# EXERCISE PROMPT
Write out, word for word, every line in the data below from the one containing "mark parallel execution" to the one containing "add license badge", both of them included.

# DATA UNDER STUDY

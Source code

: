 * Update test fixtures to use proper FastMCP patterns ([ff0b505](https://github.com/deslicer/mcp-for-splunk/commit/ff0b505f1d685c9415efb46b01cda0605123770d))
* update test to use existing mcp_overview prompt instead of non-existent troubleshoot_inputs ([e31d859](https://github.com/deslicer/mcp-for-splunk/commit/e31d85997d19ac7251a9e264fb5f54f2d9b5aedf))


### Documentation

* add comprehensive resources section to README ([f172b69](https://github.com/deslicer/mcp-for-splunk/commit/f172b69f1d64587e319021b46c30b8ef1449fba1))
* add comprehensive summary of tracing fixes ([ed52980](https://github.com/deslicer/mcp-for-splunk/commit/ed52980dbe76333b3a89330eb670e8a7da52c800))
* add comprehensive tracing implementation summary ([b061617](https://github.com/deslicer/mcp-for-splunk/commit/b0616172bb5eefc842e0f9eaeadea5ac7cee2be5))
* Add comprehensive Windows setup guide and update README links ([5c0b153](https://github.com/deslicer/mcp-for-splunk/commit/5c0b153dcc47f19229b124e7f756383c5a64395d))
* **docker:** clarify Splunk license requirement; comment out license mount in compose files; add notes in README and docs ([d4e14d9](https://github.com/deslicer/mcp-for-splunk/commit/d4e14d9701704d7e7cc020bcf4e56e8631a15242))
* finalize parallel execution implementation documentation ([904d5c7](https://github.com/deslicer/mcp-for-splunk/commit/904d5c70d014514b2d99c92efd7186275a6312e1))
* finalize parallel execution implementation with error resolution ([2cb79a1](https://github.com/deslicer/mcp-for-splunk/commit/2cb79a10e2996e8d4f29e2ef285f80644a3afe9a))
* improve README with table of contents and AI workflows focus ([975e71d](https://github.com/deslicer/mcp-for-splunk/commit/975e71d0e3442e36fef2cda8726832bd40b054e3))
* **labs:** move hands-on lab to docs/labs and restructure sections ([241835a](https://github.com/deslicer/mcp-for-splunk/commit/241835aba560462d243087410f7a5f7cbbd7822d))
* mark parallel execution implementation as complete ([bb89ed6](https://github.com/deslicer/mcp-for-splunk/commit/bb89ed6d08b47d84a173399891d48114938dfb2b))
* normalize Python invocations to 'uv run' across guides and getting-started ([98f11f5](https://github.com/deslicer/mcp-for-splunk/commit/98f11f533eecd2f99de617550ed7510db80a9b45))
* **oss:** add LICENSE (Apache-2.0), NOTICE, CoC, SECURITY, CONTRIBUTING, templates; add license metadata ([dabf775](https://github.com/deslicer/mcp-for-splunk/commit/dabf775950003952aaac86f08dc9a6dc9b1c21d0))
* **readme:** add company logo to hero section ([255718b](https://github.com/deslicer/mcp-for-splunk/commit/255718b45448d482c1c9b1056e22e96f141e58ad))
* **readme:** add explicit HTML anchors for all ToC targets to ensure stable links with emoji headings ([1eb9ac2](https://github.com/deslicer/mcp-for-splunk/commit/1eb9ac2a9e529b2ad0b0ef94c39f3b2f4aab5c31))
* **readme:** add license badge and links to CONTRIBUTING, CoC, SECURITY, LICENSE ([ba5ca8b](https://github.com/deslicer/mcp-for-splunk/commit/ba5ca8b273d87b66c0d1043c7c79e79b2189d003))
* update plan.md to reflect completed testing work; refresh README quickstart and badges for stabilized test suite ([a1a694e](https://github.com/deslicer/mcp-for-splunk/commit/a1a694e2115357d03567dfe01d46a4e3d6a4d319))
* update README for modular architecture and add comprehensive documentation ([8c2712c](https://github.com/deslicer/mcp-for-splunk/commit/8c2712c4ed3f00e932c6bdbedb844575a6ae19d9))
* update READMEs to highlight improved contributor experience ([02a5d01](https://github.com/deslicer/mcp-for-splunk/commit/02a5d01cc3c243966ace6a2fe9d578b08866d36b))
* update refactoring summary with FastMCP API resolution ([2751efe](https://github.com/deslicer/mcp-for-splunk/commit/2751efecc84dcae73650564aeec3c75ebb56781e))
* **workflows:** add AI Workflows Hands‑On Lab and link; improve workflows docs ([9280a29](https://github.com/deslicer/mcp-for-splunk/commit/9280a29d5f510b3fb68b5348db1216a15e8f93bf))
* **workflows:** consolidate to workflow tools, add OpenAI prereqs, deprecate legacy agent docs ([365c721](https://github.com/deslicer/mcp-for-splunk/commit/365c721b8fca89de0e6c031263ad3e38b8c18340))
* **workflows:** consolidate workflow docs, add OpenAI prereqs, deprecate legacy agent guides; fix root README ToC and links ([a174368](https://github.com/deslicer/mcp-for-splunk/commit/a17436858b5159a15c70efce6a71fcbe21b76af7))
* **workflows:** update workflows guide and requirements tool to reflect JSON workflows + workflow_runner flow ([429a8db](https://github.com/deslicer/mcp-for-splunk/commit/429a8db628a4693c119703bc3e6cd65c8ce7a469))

# YOUR RESPONSE
* mark parallel execution implementation as complete ([bb89ed6](https://github.com/deslicer/mcp-for-splunk/commit/bb89ed6d08b47d84a173399891d48114938dfb2b))
* normalize Python invocations to 'uv run' across guides and getting-started ([98f11f5](https://github.com/deslicer/mcp-for-splunk/commit/98f11f533eecd2f99de617550ed7510db80a9b45))
* **oss:** add LICENSE (Apache-2.0), NOTICE, CoC, SECURITY, CONTRIBUTING, templates; add license metadata ([dabf775](https://github.com/deslicer/mcp-for-splunk/commit/dabf775950003952aaac86f08dc9a6dc9b1c21d0))
* **readme:** add company logo to hero section ([255718b](https://github.com/deslicer/mcp-for-splunk/commit/255718b45448d482c1c9b1056e22e96f141e58ad))
* **readme:** add explicit HTML anchors for all ToC targets to ensure stable links with emoji headings ([1eb9ac2](https://github.com/deslicer/mcp-for-splunk/commit/1eb9ac2a9e529b2ad0b0ef94c39f3b2f4aab5c31))
* **readme:** add license badge and links to CONTRIBUTING, CoC, SECURITY, LICENSE ([ba5ca8b](https://github.com/deslicer/mcp-for-splunk/commit/ba5ca8b273d87b66c0d1043c7c79e79b2189d003))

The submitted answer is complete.